Next-generation CAR-T therapies for pediatric sarcomas: Biotechnological advances show promising results

Although sarcomas account for only a small percentage of all malignant tumors, their diagnosis and treatment remain a challenge. Biotechnology is opening new therapeutic avenues, especially in the development of advanced cellular immunotherapies tailored to these rare tumors.

Sarcomas are malignant tumors that originate in the connective tissue of soft parts of the body, excluding bones and cartilage. According to the Spanish Association Against Cancer (AECC), this group includes tissues that provide structural support or fill spaces in the body: adipose, muscle, tendon, blood vessels, nerves, and deep layers of the skin.

Sarcomas are considered rare diseases, which is why July 13 is marked as International Sarcoma Awareness Day—a key date to raise visibility and awareness about these mesenchymal-origin tumors.

"Within CIBERONC, we are developing an ambitious project focused on creating advanced cellular immunotherapies for pediatric sarcomas, particularly Ewing sarcoma," explains Enrique de Álava, Group Leader at the CIBER Cancer Area (CIBERONC), a consortium partner of AseBio.

This project brings together leading translational biomedical research groups with the aim of generating new CAR-T cell therapy strategies tailored to the biological characteristics of these rare, poor-prognosis tumors. "The research combines molecular biology, preclinical models, genetic engineering, and immunotherapy, with a strong translational focus," adds the researcher.

Sarcoma in numbers

The World Health Organization (WHO) has identified more than 150 types of sarcomas. In Spain, nearly 2,600 new cases are diagnosed each year. Although their incidence is low—about 1% of malignant tumors in adults and 13-15% in children—they account for approximately 2% of cancer-related deaths.

According to data from the Spanish Federation for Rare Diseases, around 40% of diagnoses are delayed or incorrect, and one in four patients initially receives treatment for a different condition.

Biotechnology for Personalized Therapies

Thanks to current biotechnological tools, it is now possible to precisely analyze the protein and gene expression profiles in both tumors and healthy tissues.
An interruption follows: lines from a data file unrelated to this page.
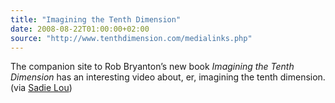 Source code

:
 ```yaml
---
title: "Imagining the Tenth Dimension"
date: 2008-08-22T01:00:00+02:00
source: "http://www.tenthdimension.com/medialinks.php"
---
```


The companion site to Rob Bryanton’s new book <cite>Imagining the Tenth Dimension</cite> has an interesting video about, er, imagining the tenth dimension. (via [Sadie Lou](http://sadielou.net/2008/08/20/10-d))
This enables the identification of potential therapeutic targets that are both tumor-specific and safe.

In the case of sarcoma, new proteins have been found on the surface of tumor cells, which may serve as targets for highly selective immunotherapies. “These findings are serving as a foundation to design personalized cell therapies that recognize and attack only tumor cells, minimizing side effects,” explains De Álava.

The team is currently validating these therapies in preclinical models and working toward their clinical translation. This includes strategies to overcome barriers posed by the tumor microenvironment, which often limits the effectiveness of immunotherapies in solid tumors. These CAR-T therapies are based on novel tumor targets identified through advanced transcriptomic and proteomic analyses.
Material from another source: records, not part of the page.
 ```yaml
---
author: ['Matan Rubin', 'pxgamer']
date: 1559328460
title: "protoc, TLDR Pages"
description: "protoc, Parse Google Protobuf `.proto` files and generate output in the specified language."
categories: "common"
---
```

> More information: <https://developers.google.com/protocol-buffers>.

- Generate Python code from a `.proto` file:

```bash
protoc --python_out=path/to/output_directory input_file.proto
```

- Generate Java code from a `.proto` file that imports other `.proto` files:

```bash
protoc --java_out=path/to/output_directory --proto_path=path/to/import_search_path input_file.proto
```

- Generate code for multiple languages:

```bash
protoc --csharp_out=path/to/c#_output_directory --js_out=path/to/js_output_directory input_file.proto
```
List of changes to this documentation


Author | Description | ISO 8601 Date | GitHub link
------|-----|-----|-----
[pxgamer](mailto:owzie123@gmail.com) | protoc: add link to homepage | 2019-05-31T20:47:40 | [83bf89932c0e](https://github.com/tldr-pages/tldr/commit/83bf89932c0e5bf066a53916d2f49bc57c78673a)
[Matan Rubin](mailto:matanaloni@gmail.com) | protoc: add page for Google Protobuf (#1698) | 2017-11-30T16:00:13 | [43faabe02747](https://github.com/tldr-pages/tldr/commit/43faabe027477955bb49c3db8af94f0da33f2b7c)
Technical, Regulatory, and Economic Barriers

Clinical translation, funding, and regulation are among the key challenges for treatments targeting rare diseases such as sarcomas. Transforming an experimental therapy into an available option for patients requires navigating a complex process involving preclinical validation, GMP-compliant production, ethical and regulatory approvals, and the appropriate hospital infrastructure.
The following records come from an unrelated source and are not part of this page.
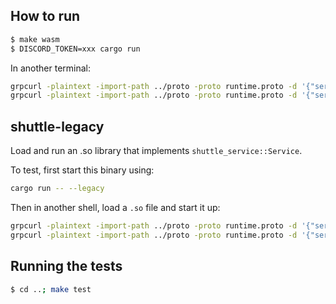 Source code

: ## How to run

```bash
$ make wasm
$ DISCORD_TOKEN=xxx cargo run
```

In another terminal:

``` bash
grpcurl -plaintext -import-path ../proto -proto runtime.proto -d '{"service_name": "Tonic", "path": "runtime/bot.wasm"}' localhost:8000 runtime.Runtime/load
grpcurl -plaintext -import-path ../proto -proto runtime.proto -d '{"service_name": "Tonic"}' localhost:8000 runtime.Runtime/start
```
## shuttle-legacy

Load and run an .so library that implements `shuttle_service::Service`. 

To test, first start this binary using:

```bash
cargo run -- --legacy
```

Then in another shell, load a `.so` file and start it up:

``` bash
grpcurl -plaintext -import-path ../proto -proto runtime.proto -d '{"service_name": "Tonic", "path": "examples/rocket/hello-world/target/debug/libhello_world.so"}' localhost:8000 runtime.Runtime/load
grpcurl -plaintext -import-path ../proto -proto runtime.proto -d '{"service_name": "Tonic"}' localhost:8000 runtime.Runtime/start
```

## Running the tests
```bash
$ cd ..; make test
```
Despite these challenges, CIBERONC is making efforts to shorten development timelines, as demonstrated by the recent exceptional compassionate use of one of these cell therapies in a pediatric patient with Ewing sarcoma who had no other treatment options.

“Collaboration is key,” says De Álava. “Our project involves clinical centers, academic groups, and biotech companies, combining expertise in molecular diagnostics, immunotherapy, preclinical models, and technology transfer.” This synergy allows for resource sharing, faster knowledge generation, and progress toward more personalized medicine.

One of the consortium’s most recent milestones, as a partner of AseBio, has been the development of a new generation of CAR-T therapies for pediatric sarcomas. These have shown promising results in preclinical models and have already led to a compassionate use request. The advance was jointly led by Dr. Enrique de Álava’s group (Institute of Biomedicine of Seville, IBiS-HUVR) and Dr. Pablo Menéndez’s group (Josep Carreras Institute, led by Dr. Anna Bigas), within the framework of CIBERONC.

This translationally driven project has been made possible thanks to the support of the Ministry of Science and Innovation through the 2022 Strategic Lines Collaboration Call, co-funded by Spain’s Recovery, Transformation and Resilience Plan and the European Union’s NextGenerationEU funds.